Dengan mengambil tanggung jawab atas segala hal yang terjadi, itu akan membuat hidup kita lebih bahagia. Oke, barangkali atasan kita memang kurang peduli, ya sudah itu adalah kesalahan dia. Lantas apa yang bisa kita lakukan? Sudahkah kita mengutarakan pikiran kita ke atasan? Jika sudah, kalau hasilnya tidak memuaskan, apa yang akan kita pilih? Bertahan atau mencari kesempatan di tempat kerja yang lain? 

Mengambil tanggung jawab atas apa yang terjadi, bukan berarti me-nihil-kan kesalahan pihak lain. Orang lain berbuat salah ke kita, itu adalah kesalahan mereka, tapi kita memilih agar kesalahan mereka tidak berpengaruh terhadap kualitas hidup kita. Artinya, kita tidak menggantungkan kebahagiaan diri kita kepada orang lain.


Pendapat saya tentang Sebuah Seni untuk Bersikap Bodo Amat

Rasanya baru kali ini saya membaca buku tema self-improvement, yang ketika saya membacanya, saya tidak membayangkan penulisnya sebagai sosok yang 'Maha'. Saya serasa seperti ngobrol dengan teman yang bijak. Karena Mark selalu memberi contoh untuk setiap gagasannya. Semua contoh yang Mark berikan selalu menarik dan hidup. Terkadang dia menceritakan pengalaman hidupnya atau kisah orang lain tapi dibawakannya dengan cara yang sangat menarik. Itulah yang membuat saya di tengah kesibukan kerja, sangat bersemangat untuk menyelesaikan buku ini.

Gagasan "bodo amat" versi Mark menurut saya sangat relevan dengan jaman sekarang. Jaman dimana kita terhubung melalui sosial media. Kita disuguhi oleh capaian-capaian orang yang mereka pampangkan di sosial media. Duh, yang itu udah jalan-jalan keliling Indonesia, yang itu sukses dengan bisnis-nya, yang itu baru aja nikah, yang itu baru aja punya baby yang menggemaskan. Kalau nggak kuat, bisa stres lho, haha. 
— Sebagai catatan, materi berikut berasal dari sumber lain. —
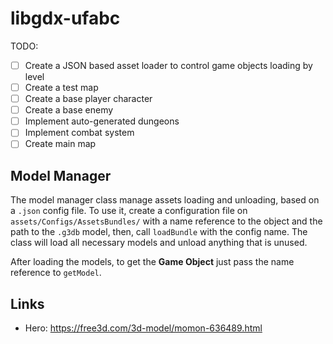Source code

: # libgdx-ufabc

TODO:
- [ ] Create a JSON based asset loader to control game objects loading by level
- [ ] Create a test map
- [ ] Create a base player character
- [ ] Create a base enemy
- [ ] Implement auto-generated dungeons
- [ ] Implement combat system
- [ ] Create main map

## Model Manager
The model manager class manage assets loading and unloading, based on a `.json` config file.
To use it, create a configuration file on `assets/Configs/AssetsBundles/` with a name reference to the object and the path to the `.g3db` model, then, call `loadBundle` with the config name. The class will load all necessary models and unload anything that is unused.

After loading the models, to get the **Game Object** just pass the name reference to `getModel`.

## Links
- Hero:
https://free3d.com/3d-model/momon-636489.html


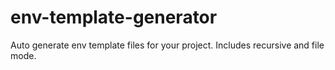 # env-template-generator
Auto generate env template files for your project. Includes recursive and file mode.
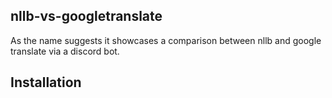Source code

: ## nllb-vs-googletranslate

As the name suggests it showcases a comparison between nllb and google translate via a discord bot.

## Installation

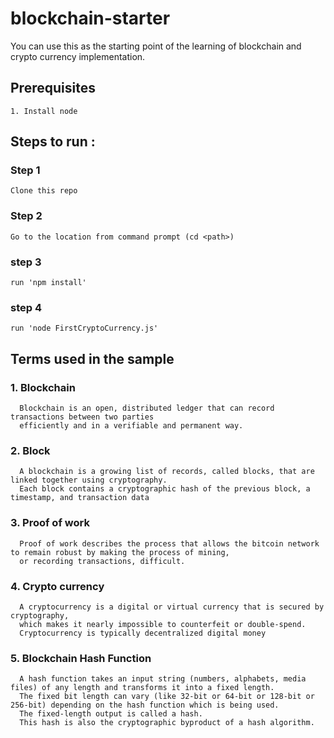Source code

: # blockchain-starter
You can use this as the starting point of the learning of blockchain and crypto currency implementation.

## Prerequisites
    1. Install node

## Steps to run :
  ### Step 1
    Clone this repo
  ### Step 2 
    Go to the location from command prompt (cd <path>)
  ### step 3 
    run 'npm install'
  ### step 4 
    run 'node FirstCryptoCurrency.js' 
  
## Terms used in the sample
  ### 1. Blockchain 
      Blockchain is an open, distributed ledger that can record transactions between two parties 
      efficiently and in a verifiable and permanent way.
  ### 2. Block  
      A blockchain is a growing list of records, called blocks, that are linked together using cryptography. 
      Each block contains a cryptographic hash of the previous block, a timestamp, and transaction data
  ### 3. Proof of work 
      Proof of work describes the process that allows the bitcoin network to remain robust by making the process of mining, 
      or recording transactions, difficult.
  ### 4. Crypto currency 
      A cryptocurrency is a digital or virtual currency that is secured by cryptography,
      which makes it nearly impossible to counterfeit or double-spend.
      Cryptocurrency is typically decentralized digital money 
  ### 5. Blockchain Hash Function 
      A hash function takes an input string (numbers, alphabets, media files) of any length and transforms it into a fixed length. 
      The fixed bit length can vary (like 32-bit or 64-bit or 128-bit or 256-bit) depending on the hash function which is being used. 
      The fixed-length output is called a hash. 
      This hash is also the cryptographic byproduct of a hash algorithm.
Menariknya, Mark mengajarkan kepada kita untuk bersikap "bodo  amat". Dalam arti, kita "bodo amat" karena kita telah memilih ukuran kebahagiaan kita sendiri. Juga, kita telah memilih penderitaan yang dengan rela kita jalani, dalam rangka mencapai nilai kebahagiaan itu. Kita tidak akan mudah iri hati terhadap pencapaian orang lain, karena kita telah memilih hal-hal apa yang penting untuk kita. Dengan begitu, kita akan lebih santai dan bebas dari tekanan sosial. If you know what I mean.

If you're in quarter life crisis, I recommend this book for you. Of course, it won't heal your broken-heart or solve your problems instantly. At least, it helps you to see your life clearly. Trust me.